Before the shops were built between South Drive and Alderson Road, the site was occupied by a building known as the "Lodge", of which no photographs are known to have survived. According to some notes I read recently, one of the men who worked in about 1922 on the demolition of the Lodge, claimed that much of the building had contained medieval materials, including a timber frame.

This raises interesting possibilities, such as the Lodge having been the gatehouse to the medieval Fulwith Park, or to a farm or manor house, but hard proof is lacking."

This postcard bears the title, "The Laboratory, Norwood College, Harrogate" and it is undoubtedly the Chemistry Lab that was in the basement and later made into a Coffee Bar; in the 1940s/50s there were two laboratories, Chemistry and Physics. As a telescope and microscope are visible in this picture and the title is simply, "The Laboratory", perhaps a separate Physics Laboratory was yet to be established.
The postcard picture includes Charlie's brass telescope that he bought from Reynolds and Branston, Leeds, in around 1920; this very telescope is now in the possession of an old-boy of Norwood as the colour photograph shows.

The title is, "Sports Field Looking East, Norwood College, Harrogate". The trees in the centre are those is and around Fells Quarry; the railway line is in a cutting on the left side of the picture. The notice board shown in the next postcard is just visible on the track beyond the goalposts.

Norwood had use of, or probably owned, a field adjacent to the Fells Quarry on the approach to the Crimple Viaduct.

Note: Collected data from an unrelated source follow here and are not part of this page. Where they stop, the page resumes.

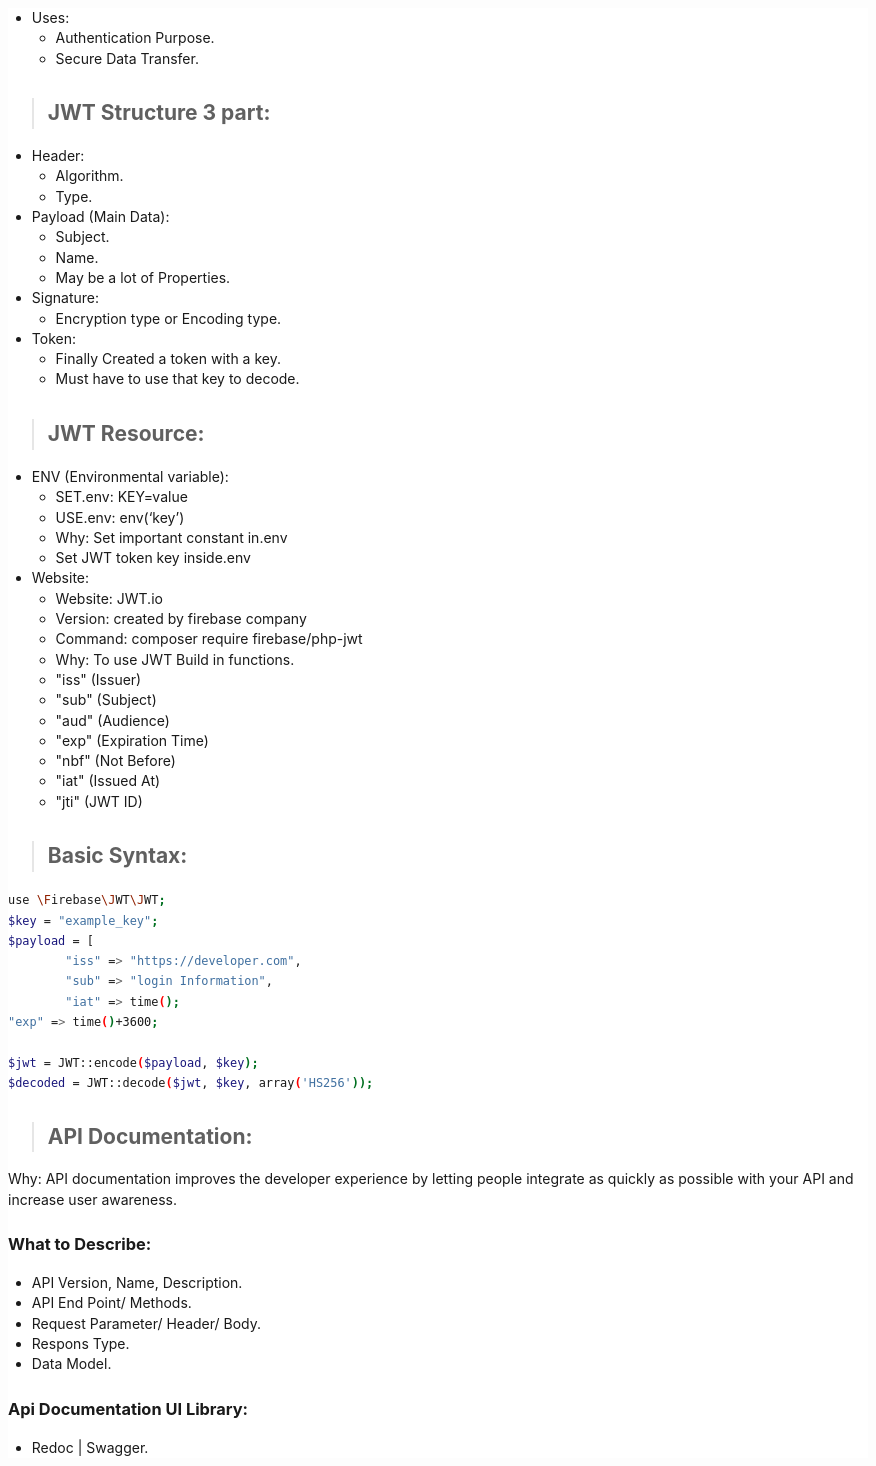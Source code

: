 *	Uses: 
	-	Authentication Purpose.
	-	Secure Data Transfer. 

>## JWT Structure 3 part: 

*	Header: 
	-	Algorithm.
	-	Type. 
*	Payload (Main Data): 
	-	Subject.
	-	Name. 
	-	May be a lot of Properties.
*	Signature: 
	-	Encryption type or Encoding type.
*	Token: 
	-	Finally Created a token with a key.
	-	Must have to use that key to decode.

>## JWT Resource: 

*	ENV (Environmental variable): 
	-	SET.env: KEY=value
	-	USE.env: env(‘key’)
	-	Why: Set important constant in.env
	-	Set JWT token key inside.env
*	Website: 
	-	Website: JWT.io
	-	Version: created by firebase company
	-	Command: composer require firebase/php-jwt
	-	Why: To use JWT Build in functions. 
	-	 "iss" (Issuer)
	-	 "sub" (Subject)
	-	 "aud" (Audience)
	-	 "exp" (Expiration Time)
	-	 "nbf" (Not Before)
	-	 "iat" (Issued At)
	-	 "jti" (JWT ID)
>##	Basic Syntax: 
```sh
use \Firebase\JWT\JWT;
$key = "example_key";
$payload = [
    	"iss" => "https://developer.com",
    	"sub" => "login Information",
    	"iat" => time();
"exp" => time()+3600;

$jwt = JWT::encode($payload, $key);
$decoded = JWT::decode($jwt, $key, array('HS256'));
``` 
>## API Documentation: 
Why: API documentation improves the developer experience by letting people integrate as quickly as possible with your API and increase user awareness.

### What to Describe: 
* API Version, Name, Description.
* API End Point/ Methods.
* Request Parameter/ Header/ Body.
* Respons Type.
* Data Model.

### Api Documentation UI Library:
* Redoc | Swagger. 

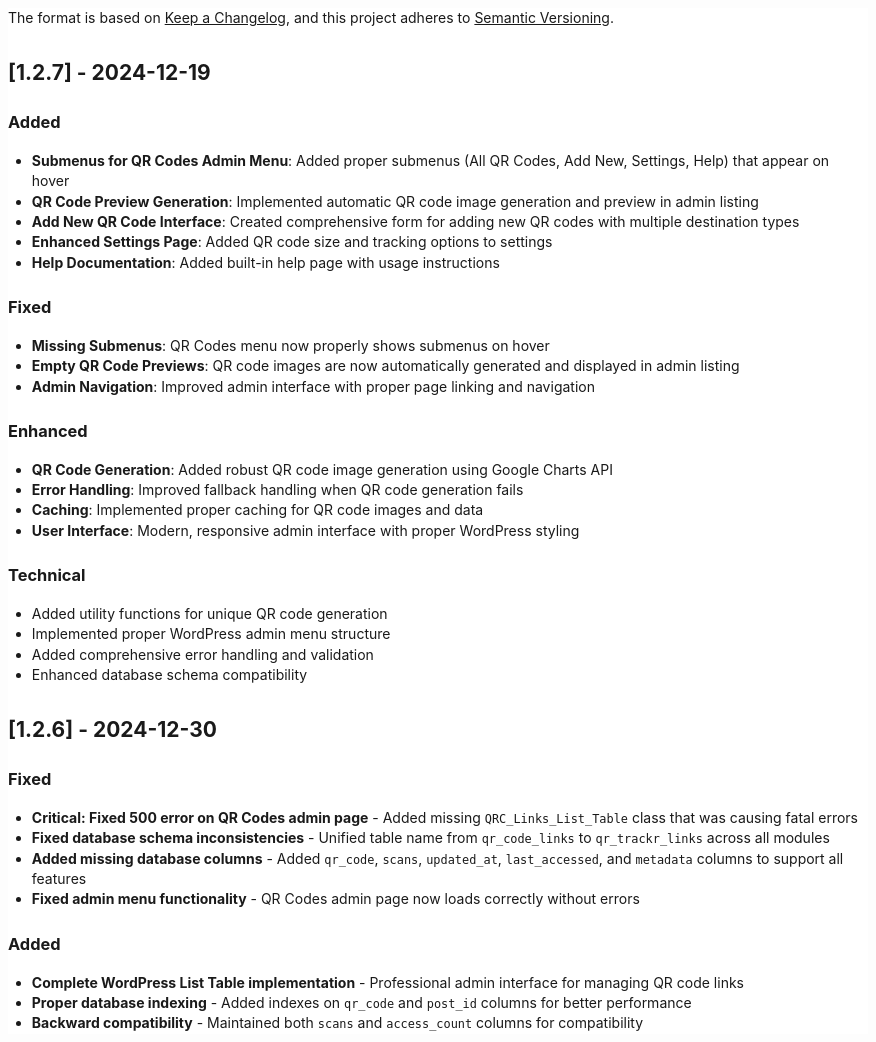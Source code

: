 The format is based on [Keep a Changelog](https://keepachangelog.com/en/1.0.0/),
and this project adheres to [Semantic Versioning](https://semver.org/spec/v2.0.0.html).

## [1.2.7] - 2024-12-19

### Added
- **Submenus for QR Codes Admin Menu**: Added proper submenus (All QR Codes, Add New, Settings, Help) that appear on hover
- **QR Code Preview Generation**: Implemented automatic QR code image generation and preview in admin listing
- **Add New QR Code Interface**: Created comprehensive form for adding new QR codes with multiple destination types
- **Enhanced Settings Page**: Added QR code size and tracking options to settings
- **Help Documentation**: Added built-in help page with usage instructions

### Fixed
- **Missing Submenus**: QR Codes menu now properly shows submenus on hover
- **Empty QR Code Previews**: QR code images are now automatically generated and displayed in admin listing
- **Admin Navigation**: Improved admin interface with proper page linking and navigation

### Enhanced
- **QR Code Generation**: Added robust QR code image generation using Google Charts API
- **Error Handling**: Improved fallback handling when QR code generation fails
- **Caching**: Implemented proper caching for QR code images and data
- **User Interface**: Modern, responsive admin interface with proper WordPress styling

### Technical
- Added utility functions for unique QR code generation
- Implemented proper WordPress admin menu structure
- Added comprehensive error handling and validation
- Enhanced database schema compatibility

## [1.2.6] - 2024-12-30

### Fixed
- **Critical: Fixed 500 error on QR Codes admin page** - Added missing `QRC_Links_List_Table` class that was causing fatal errors
- **Fixed database schema inconsistencies** - Unified table name from `qr_code_links` to `qr_trackr_links` across all modules
- **Added missing database columns** - Added `qr_code`, `scans`, `updated_at`, `last_accessed`, and `metadata` columns to support all features
- **Fixed admin menu functionality** - QR Codes admin page now loads correctly without errors

### Added
- **Complete WordPress List Table implementation** - Professional admin interface for managing QR code links
- **Proper database indexing** - Added indexes on `qr_code` and `post_id` columns for better performance
- **Backward compatibility** - Maintained both `scans` and `access_count` columns for compatibility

The owner of a postcard, entitled "Corner of Sports Ground from the South West, Norwood College, Harrogate" was puzzled and this lead local histporian Malcolm Neesam to write about it and Norwood in an article, "Reasonable ground for doubt" in the Harrogate Advertiser. The newspaper article assumed it to be of the play ground in Leeds Rd adjacent to the school but the postcard actually shows the field area adjacent to Fells Quarry. The view is looking along Fulwith Mill Lane towards the bridge over the railway - in the 1950s this was a dirt road and not one used regularly by traffic. The signboard says,
- NORWOOD COLLEGE - SPORTS GROUND STRICTLY PRIVATE GWG CASS (then perhaps the school telephone number). However, the follow-up article put things right! See Norwood College Sports Ground for the full account.

Having only a reproduction from the Harrogate Advertiser there is no clue as to the publisher of the postcard.

A postcard posted from 30 Leeds Rd to an address in Stockton-on-Tees in March,1916. Norwood College is seen to the right of the car which is approaching the junction of Leeds Rd with St Georges Road.
The postcard was published by "Gresham 11 Leeds Road, Harrogate"; this could perhaps have been published by the Post Office on the right as, at that time, postcards were published by the thousands in each town and village.
This view was vitually identical to that which we would have seen in the 1940s and '50s with the bench surounding the tree on the right, the spot where the West Yorkshire buses to Oatlands, Ilkley and Leeds would stop. For Tony Eden, the walk to Norwood then home to Oatlands meant walking past this very tree.

Members of the Norwood Railway Club would know that beneath the spot where the car is was (and still is), the railway tunnel that took the original line into Harrogate's first station, the Brunswick Station. Then in the Second World War where the Council's bomb shelter was built (and, I think, still is).